───── Given records ─────

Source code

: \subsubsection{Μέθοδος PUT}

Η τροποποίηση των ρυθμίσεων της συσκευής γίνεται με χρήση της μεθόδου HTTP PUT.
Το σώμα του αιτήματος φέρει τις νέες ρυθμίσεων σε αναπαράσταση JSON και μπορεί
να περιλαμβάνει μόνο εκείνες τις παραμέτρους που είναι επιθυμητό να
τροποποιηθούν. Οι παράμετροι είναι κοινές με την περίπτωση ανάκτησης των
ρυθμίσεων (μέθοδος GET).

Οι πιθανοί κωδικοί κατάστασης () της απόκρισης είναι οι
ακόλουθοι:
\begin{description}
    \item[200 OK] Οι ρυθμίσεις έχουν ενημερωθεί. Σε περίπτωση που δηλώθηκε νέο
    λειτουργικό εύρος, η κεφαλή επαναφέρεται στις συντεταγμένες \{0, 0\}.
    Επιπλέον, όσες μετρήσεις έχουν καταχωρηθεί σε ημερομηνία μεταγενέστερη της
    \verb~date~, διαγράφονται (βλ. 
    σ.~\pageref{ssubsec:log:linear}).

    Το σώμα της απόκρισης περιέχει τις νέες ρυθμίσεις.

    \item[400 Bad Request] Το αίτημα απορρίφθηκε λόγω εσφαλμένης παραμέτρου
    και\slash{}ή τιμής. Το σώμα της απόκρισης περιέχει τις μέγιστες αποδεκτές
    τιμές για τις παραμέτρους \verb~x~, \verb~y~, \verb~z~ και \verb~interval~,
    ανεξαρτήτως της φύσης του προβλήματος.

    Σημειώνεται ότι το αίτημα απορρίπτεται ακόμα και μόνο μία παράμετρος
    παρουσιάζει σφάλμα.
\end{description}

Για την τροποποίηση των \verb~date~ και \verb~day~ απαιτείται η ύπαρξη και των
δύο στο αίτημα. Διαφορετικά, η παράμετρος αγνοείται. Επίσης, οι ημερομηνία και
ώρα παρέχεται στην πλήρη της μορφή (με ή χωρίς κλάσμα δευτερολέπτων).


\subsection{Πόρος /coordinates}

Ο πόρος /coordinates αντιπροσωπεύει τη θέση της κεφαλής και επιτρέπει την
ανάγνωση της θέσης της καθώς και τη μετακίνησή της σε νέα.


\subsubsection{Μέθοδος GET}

─────

= Exercise objective =
All the data needs repeating. Return it exactly.

= Final answer =
Source code

: \subsubsection{Μέθοδος PUT}

Η τροποποίηση των ρυθμίσεων της συσκευής γίνεται με χρήση της μεθόδου HTTP PUT.
Το σώμα του αιτήματος φέρει τις νέες ρυθμίσεων σε αναπαράσταση JSON και μπορεί
να περιλαμβάνει μόνο εκείνες τις παραμέτρους που είναι επιθυμητό να
τροποποιηθούν. Οι παράμετροι είναι κοινές με την περίπτωση ανάκτησης των
ρυθμίσεων (μέθοδος GET).

Οι πιθανοί κωδικοί κατάστασης () της απόκρισης είναι οι
ακόλουθοι:
\begin{description}
    \item[200 OK] Οι ρυθμίσεις έχουν ενημερωθεί. Σε περίπτωση που δηλώθηκε νέο
    λειτουργικό εύρος, η κεφαλή επαναφέρεται στις συντεταγμένες \{0, 0\}.
    Επιπλέον, όσες μετρήσεις έχουν καταχωρηθεί σε ημερομηνία μεταγενέστερη της
    \verb~date~, διαγράφονται (βλ. 
    σ.~\pageref{ssubsec:log:linear}).

    Το σώμα της απόκρισης περιέχει τις νέες ρυθμίσεις.

    \item[400 Bad Request] Το αίτημα απορρίφθηκε λόγω εσφαλμένης παραμέτρου
    και\slash{}ή τιμής. Το σώμα της απόκρισης περιέχει τις μέγιστες αποδεκτές
    τιμές για τις παραμέτρους \verb~x~, \verb~y~, \verb~z~ και \verb~interval~,
    ανεξαρτήτως της φύσης του προβλήματος.

    Σημειώνεται ότι το αίτημα απορρίπτεται ακόμα και μόνο μία παράμετρος
    παρουσιάζει σφάλμα.
\end{description}

Για την τροποποίηση των \verb~date~ και \verb~day~ απαιτείται η ύπαρξη και των
δύο στο αίτημα. Διαφορετικά, η παράμετρος αγνοείται. Επίσης, οι ημερομηνία και
ώρα παρέχεται στην πλήρη της μορφή (με ή χωρίς κλάσμα δευτερολέπτων).


\subsection{Πόρος /coordinates}

Ο πόρος /coordinates αντιπροσωπεύει τη θέση της κεφαλής και επιτρέπει την
ανάγνωση της θέσης της καθώς και τη μετακίνησή της σε νέα.


\subsubsection{Μέθοδος GET}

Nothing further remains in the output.